Onlinehandel Generation APP - Nach wie vor eine Nische

Ein Jahrzehnt nach dem Hype um Internet-Supermärkte, als 10 Prozent Marktanteil im Jahr 2010 schon ausgemachte Sache war, bleibt das Geschäft schwierig. Es haben sich verschiedene Modelle etabliert. Hoffnungen ruhen auf Impulsen durch technische Neuheiten wie Smart Phones und nachrückende Käufergenerationen.

Mittwoch, 01. September 2010 - Management
Markus Oess

Er kennt sich mit Online-Shopping bestens aus und hat bereits viele Verbraucher dazu befragt. Peter Sonneck, Senior Consultant Consumer & Retail bei TNS Infratest, über den typischen Internetkäufer:

Herr Sonneck, hat sich der Onlinehandel mit Lebensmitteln neu erfunden?
Peter Sonneck: Der Onlinehandel mit Lebensmitteln hat in Deutschland nach wie vor Nischen besetzt: Bei Gourmet, Bio, Schokolade, Müsli, Saft & Co. ist E-Food heute erfolgreich. Der Onlinehandel mit Lebensmitteln wird sich jedoch erst dann neu erfinden, wenn es gelingt, ein Massenpublikum mit einem Vollsortiment anzusprechen, das sich bei Bedarf, Bestellung und Lieferung stärker an den alltäglichen Einkaufsgewohnheiten der Konsumenten orientiert.

Wie sieht der typische Online-Käufer aus?
Rund 10 Prozent der Deutschen ab 14 Jahren haben im Jahre 2009 schon einmal Lebensmittel, Delikatessen oder Getränke online gekauft.

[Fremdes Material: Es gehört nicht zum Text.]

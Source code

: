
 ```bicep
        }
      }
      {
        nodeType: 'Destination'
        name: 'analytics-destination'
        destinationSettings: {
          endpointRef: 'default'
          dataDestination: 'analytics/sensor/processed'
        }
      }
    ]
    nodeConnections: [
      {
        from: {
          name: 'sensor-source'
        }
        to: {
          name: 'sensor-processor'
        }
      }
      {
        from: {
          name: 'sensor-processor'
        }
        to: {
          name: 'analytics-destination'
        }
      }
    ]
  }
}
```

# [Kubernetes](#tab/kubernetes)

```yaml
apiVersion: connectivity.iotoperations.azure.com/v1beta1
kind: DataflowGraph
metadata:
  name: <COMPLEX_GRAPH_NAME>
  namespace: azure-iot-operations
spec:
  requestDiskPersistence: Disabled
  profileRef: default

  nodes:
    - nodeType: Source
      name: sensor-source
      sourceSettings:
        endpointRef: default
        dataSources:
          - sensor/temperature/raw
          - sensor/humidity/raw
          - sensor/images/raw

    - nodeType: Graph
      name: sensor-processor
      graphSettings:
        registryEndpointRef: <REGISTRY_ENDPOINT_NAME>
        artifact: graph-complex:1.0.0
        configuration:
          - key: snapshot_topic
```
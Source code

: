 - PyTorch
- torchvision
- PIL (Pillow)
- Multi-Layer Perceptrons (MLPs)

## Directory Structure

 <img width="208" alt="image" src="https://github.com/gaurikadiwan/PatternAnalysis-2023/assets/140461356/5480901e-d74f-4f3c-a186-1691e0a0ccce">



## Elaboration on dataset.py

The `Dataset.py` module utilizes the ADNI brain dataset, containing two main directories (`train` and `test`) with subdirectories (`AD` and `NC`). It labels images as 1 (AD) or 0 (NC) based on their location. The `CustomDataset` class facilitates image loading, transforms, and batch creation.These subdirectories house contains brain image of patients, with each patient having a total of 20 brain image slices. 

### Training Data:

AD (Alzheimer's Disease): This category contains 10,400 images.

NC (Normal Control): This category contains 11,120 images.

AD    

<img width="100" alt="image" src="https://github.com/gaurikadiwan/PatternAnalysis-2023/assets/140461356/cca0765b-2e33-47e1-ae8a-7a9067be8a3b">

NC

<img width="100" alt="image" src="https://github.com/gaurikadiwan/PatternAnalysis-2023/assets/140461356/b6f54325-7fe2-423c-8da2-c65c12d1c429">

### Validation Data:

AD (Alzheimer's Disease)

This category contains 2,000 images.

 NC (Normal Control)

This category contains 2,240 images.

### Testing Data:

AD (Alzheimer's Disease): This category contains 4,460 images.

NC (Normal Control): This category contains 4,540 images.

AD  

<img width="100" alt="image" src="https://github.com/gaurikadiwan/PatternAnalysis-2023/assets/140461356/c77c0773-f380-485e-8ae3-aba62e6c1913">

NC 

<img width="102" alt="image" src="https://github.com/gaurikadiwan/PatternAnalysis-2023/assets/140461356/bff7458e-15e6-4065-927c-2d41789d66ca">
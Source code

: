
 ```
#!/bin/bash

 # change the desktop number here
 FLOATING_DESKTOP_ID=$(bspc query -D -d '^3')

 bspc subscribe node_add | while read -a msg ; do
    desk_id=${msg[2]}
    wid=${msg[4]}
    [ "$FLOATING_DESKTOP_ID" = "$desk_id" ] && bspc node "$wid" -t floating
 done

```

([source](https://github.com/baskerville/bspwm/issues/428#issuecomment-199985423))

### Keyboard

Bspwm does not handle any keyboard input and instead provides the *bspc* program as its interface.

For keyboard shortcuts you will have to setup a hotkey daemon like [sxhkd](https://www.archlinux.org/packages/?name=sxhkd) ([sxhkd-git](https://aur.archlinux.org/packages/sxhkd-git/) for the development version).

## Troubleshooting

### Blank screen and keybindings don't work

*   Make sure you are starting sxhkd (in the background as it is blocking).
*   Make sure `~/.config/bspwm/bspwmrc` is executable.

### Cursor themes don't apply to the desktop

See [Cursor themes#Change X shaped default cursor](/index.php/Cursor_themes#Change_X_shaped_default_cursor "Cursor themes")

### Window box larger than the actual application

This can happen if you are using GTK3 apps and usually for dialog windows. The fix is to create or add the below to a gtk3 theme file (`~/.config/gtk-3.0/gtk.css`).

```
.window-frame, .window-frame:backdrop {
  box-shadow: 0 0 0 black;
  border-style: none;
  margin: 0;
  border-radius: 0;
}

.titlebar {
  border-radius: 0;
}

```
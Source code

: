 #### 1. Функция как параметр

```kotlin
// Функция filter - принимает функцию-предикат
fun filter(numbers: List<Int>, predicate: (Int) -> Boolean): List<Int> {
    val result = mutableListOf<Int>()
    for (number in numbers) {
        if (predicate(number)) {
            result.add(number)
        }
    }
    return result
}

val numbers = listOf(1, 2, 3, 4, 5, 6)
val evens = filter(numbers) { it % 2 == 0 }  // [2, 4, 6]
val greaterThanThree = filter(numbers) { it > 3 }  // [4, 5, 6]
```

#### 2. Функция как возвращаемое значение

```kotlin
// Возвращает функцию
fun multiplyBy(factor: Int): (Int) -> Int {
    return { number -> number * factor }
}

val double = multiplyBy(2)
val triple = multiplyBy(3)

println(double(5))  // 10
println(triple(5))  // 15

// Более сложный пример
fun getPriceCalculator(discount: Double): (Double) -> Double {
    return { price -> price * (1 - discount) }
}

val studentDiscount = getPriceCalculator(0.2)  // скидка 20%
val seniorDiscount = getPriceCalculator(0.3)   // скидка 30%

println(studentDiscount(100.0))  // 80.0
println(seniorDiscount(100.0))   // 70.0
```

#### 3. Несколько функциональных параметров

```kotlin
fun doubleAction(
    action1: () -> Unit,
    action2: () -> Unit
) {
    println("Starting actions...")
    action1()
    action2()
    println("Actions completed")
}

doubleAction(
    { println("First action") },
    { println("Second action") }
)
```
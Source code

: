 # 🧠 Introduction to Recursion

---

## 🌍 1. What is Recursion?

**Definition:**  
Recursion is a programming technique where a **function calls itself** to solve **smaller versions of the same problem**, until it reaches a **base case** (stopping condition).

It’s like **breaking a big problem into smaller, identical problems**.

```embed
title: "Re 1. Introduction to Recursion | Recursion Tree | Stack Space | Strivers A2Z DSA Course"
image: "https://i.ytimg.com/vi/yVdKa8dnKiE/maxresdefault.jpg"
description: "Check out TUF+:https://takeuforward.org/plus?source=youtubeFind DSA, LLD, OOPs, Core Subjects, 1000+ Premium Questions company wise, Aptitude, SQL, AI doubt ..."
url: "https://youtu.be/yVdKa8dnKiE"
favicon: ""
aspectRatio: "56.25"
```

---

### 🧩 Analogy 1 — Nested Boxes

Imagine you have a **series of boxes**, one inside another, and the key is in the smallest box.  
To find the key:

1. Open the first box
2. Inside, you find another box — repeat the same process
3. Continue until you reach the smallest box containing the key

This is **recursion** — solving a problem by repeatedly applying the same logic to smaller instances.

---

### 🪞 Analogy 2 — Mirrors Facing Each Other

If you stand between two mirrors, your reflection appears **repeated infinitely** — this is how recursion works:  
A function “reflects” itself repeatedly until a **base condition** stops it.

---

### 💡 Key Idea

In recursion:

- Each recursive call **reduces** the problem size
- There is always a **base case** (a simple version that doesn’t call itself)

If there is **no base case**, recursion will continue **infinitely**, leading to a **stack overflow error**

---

Der typische Lebensmittel-Online-Käufer ist zwischen 30 und 50 Jahren alt, hat mindestens einen mittleren Bildungsabschluss, lebt in einem 3-Personen-Haushalt und verfügt über ein überdurchschnittlich hohes Einkommen.

Was bedeutet in diesem Zusammenhang Vertrauen zum Händler?
Das grundsätzliche Vertrauen der Käufer in „ihre“ Lebensmittel-Online-Händler stufe ich als sehr hoch ein: 9 von 10 Kunden haben bei diesen Einkäufen positive Erfahrungen gemacht. Meiner Einschätzung nach muss aber für einen Massenmarkt noch viel Aufbauarbeit in punkto Vertrauen geleistet werden, insbesondere wenn es um das Thema Frische geht. Kaum ein Endverbraucher weiß, dass bereits heute sensible Lebensmittel – wie zum Beispiel Frischfleisch – ohne Unterbrechung der Kühlkette bis zum Verbraucher geliefert werden können.

Was hat sich bei den Sortimenten getan?
Der überwiegende Anteil der Online-Anbieter ist nach wie vor auf Nischen spezialisiert. Nur einzelne Händler bieten ein umfassenderes Warensortiment an, klammern dann jedoch den Frischebereich aus und bieten überdies nur eine sehr begrenzte Auswahl je Warengruppe an.

Hat der Handel die Logistik hinsichtlich frischer, kühlbedürftiger Artikel im Griff?
Die wenigen Internet-Anbieter mit kühlbedürftigen Frischeartikeln wie Fleisch, Obst oder Gemüse haben die Logistik bereits heute im Griff. Die Supply Chain des klassischen Einzelhandels ist jedoch auf das Stationärgeschäft ausgerichtet. Um dem E-Food-Bereich in Deutschland zum Durchbruch zu verhelfen, braucht es meiner Meinung nach einen starken Stationärhändler als Vorreiter, dem die Konsumenten Vertrauen entgegen bringen. Ein solcher Stationärhändler müsste jedoch zunächst eine kostenintensive Logistikkette aufbauen, was unter den besonderen wettbewerbsintensiven Bedingungen ein nicht zu unterschätzendes Risiko darstellt.

Kann Online die Alternative für wohnortnahe Versorgung werden, z.B. auf dem platten Land, oder bleibt es eine Nische?
Die heutigen E-Food-Käufer wohnen in Großstädten. Daran wird sich auch in naher Zukunft nichts ändern, denn in diesen Gebieten dürfte die Investition in die Logistikkette aufgrund der Bevölkerungsdichte am vielversprechendsten sein. Viel wird davon abhängen, welche Zustell- (oder auch Abholmöglichkeiten) geschaffen und akzeptiert werden. Packstationen könnten hier eine sinnvolle Option sein, ermöglichen sie doch die „Zustellung“ ohne vorherige Terminvereinbarung und sind unabhängig von Ladenöffnungszeiten.